Using Neurolabs’ Retail-Specific Synthetic Dataset in Production

Fig.1. CPGDet-129 Sample Images & Segmentation Masks

CPGDet-129: Neurolabs’ Retail-First Detection Dataset

We’re excited to open source one of Neurolabs’ synthetic datasets, CPGDet-129 that is used in our retail-focused flagship product, ReShelf. Neurolabs is leading the way for Synthetic Computer Vision applied across the value chain of consumer product goods (CPG). CPGDet-129 has been used to train a synthetic computer vision model for the task of object localisation, for one of our retail partners, Auchan Romania.

You can also visit our website for more details and for downloading the dataset.

Motivation

Within the wider field of computer vision, some of the main reasons for using synthetic data are speed of generation and quality of annotations. Adaptability of synthetic data to changes in domain comes in naturally, as one of the hardest things in production computer vision systems is maintaining a certain level of accuracy and ensuring the models are robust enough against data drift. In retail, a well known real dataset SKU-110K is used as a standard benchmark for object detection. However, it doesn’t contain instance segmentation annotations, as most likely, this would be too costly to acquire. Standard Cognition recently released StandardSim, a synthetic dataset for retail aimed at the task of change detection for autonomous stores.

CPGDet-129, is the first of its kind public synthetic retail dataset constructed specifically for the object detection task and the challenges that arise from training such computer vision models.

Engine

Neurolabs’ internal data generation engine allows programmatic control over the parameters of a 3D scene. In this white-paper, we will discuss some of the most important features of generating synthetic data for the task of object localisation, as well as the importance of consistency between real and synthetic data annotations.

On this occasion, we’ve released all products as one object class. If you’re interested in the class labels for further research purposes in object recognition for retail, please get in touch.

Dataset Specifications

Using our synthetic data generator and one scene developed in Unity, we’ve created 1200 images of products on shelves, together with their 2D bounding boxes and segmentation masks, with both structural, i.e how the products are placed, and visual appearance, variation.

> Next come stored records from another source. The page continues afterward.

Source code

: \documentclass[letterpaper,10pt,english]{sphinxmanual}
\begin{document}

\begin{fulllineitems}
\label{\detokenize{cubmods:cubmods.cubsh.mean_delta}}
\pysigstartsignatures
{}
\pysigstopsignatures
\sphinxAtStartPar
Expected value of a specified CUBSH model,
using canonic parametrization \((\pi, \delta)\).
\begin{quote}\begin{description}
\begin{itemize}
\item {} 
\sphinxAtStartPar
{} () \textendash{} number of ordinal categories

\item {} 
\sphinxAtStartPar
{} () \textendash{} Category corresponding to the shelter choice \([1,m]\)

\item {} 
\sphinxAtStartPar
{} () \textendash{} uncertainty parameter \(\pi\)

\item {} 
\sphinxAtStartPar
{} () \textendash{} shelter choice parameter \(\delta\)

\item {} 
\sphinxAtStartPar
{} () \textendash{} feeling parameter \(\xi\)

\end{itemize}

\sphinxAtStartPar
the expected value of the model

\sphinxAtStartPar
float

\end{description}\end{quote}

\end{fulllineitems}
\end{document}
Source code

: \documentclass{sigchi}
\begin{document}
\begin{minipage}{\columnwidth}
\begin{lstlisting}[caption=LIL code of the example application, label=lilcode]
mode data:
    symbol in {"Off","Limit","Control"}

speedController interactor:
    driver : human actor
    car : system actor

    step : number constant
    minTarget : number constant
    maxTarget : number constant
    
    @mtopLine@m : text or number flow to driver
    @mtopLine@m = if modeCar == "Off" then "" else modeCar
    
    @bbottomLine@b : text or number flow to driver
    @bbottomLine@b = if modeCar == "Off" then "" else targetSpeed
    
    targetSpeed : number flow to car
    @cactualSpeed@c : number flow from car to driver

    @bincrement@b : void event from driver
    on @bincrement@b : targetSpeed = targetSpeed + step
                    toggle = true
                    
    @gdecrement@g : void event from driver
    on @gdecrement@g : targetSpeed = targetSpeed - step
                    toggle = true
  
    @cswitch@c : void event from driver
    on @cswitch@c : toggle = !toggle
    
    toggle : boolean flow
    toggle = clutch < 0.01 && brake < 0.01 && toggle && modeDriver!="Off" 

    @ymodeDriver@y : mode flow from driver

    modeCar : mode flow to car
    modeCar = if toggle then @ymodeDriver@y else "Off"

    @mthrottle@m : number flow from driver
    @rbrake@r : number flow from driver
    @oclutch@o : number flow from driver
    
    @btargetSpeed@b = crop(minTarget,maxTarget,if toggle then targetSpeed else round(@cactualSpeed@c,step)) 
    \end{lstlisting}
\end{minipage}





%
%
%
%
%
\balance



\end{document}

In total, CPGDet-129 contains 129 unique Stock Keeping Units (SKUs) and ~17,000 product annotations. We hope to engage with the wider community of synthetic data enthusiasts and practitioners through this release and encourage discussions on the improvement of using synthetic data for model training, as well as to further advance Synthetic Computer Vision.

Structural Variation

One of the ways to achieve a high degree of variation is by manipulating the number of objects in a scene as well as rotation and relative positioning. In our case, the three main structural components are:

  • instancing vs. no-instancing and stacking
  • dropout
  • rotations & translations

In a usual supermarket, most products are grouped by category and brand, and can be found in multiple positions. Randomising rotations, scale of products as well as translating products in different parts of the shelves, sits at the core of our generation engine.

In addition, we define instancing, whereby we group products together based on their class or category association. This is the first step towards structural realism.

The next step is achieved by stacking products depth-wise horizontally (XY stacking), or vertically (XZ stacking), as well as combining the two as seen in above images. This allows us to create dense scenes, and natural occlusions, further increasing variation.

In the case of no-instancing, products are randomly placed on a shelf [Fig. 2]

Fig. 2. No-instancing sample image and associated segmentation mask

Although unlikely to happen in a real setting, this introduces a different kind of variation and can be seen as a form of domain randomisation.

As with the traditional dropout component in neural networks, where one deactivates nodes with some probability, we’ve created the equivalent for synthetic data, whereby one can remove objects from the scene with some predefined probability. This leads to more variation in dense scenes and furthers the structural realism, as most real supermarket shelves are not full and, oftentimes, quite messy.

Finally, physical simulations of objects interacting on a shelf is another interesting approach which yields good results, but we have not included these in CPGDet-129. However, there is an inherent difficulty in making sure that objects interact according to the laws of physics, especially for soft bodies and a difficulty in terms of 3D modelling of these assets accordingly.

The recently released Kubric, and presented at CVPR 2022, is an open source generation engine from Google Research that is making this possible for rigid bodies, by integrating with the simulation engine PyBullet.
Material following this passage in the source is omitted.